---- Dataset records

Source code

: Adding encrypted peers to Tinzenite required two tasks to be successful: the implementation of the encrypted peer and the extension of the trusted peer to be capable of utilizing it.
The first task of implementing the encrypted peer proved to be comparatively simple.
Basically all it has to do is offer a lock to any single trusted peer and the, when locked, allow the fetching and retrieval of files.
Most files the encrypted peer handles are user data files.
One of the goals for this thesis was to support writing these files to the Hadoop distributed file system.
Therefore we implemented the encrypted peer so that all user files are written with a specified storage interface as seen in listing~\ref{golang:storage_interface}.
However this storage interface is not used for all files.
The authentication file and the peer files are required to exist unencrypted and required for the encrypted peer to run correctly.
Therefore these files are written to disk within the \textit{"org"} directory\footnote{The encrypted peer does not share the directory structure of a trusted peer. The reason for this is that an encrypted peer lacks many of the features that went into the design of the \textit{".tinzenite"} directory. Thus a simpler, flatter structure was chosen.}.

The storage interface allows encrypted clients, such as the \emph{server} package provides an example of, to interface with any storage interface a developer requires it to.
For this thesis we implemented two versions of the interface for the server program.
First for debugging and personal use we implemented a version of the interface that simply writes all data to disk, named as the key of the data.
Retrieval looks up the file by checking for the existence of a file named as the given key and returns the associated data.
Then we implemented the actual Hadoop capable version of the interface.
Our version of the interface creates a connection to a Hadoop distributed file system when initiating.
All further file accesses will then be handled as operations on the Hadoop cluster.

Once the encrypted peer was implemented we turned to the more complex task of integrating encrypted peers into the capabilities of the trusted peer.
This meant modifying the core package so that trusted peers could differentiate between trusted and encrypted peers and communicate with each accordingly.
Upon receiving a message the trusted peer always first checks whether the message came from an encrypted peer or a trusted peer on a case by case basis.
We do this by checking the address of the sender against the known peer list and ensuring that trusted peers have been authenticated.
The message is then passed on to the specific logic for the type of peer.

--------

### What the exercise asks
Taking the line with "Once the encrypted" as the first, copy every line through the end of the entries above exactly, with no others.

### Reply
Once the encrypted peer was implemented we turned to the more complex task of integrating encrypted peers into the capabilities of the trusted peer.
This meant modifying the core package so that trusted peers could differentiate between trusted and encrypted peers and communicate with each accordingly.
Upon receiving a message the trusted peer always first checks whether the message came from an encrypted peer or a trusted peer on a case by case basis.
We do this by checking the address of the sender against the known peer list and ensuring that trusted peers have been authenticated.
The message is then passed on to the specific logic for the type of peer.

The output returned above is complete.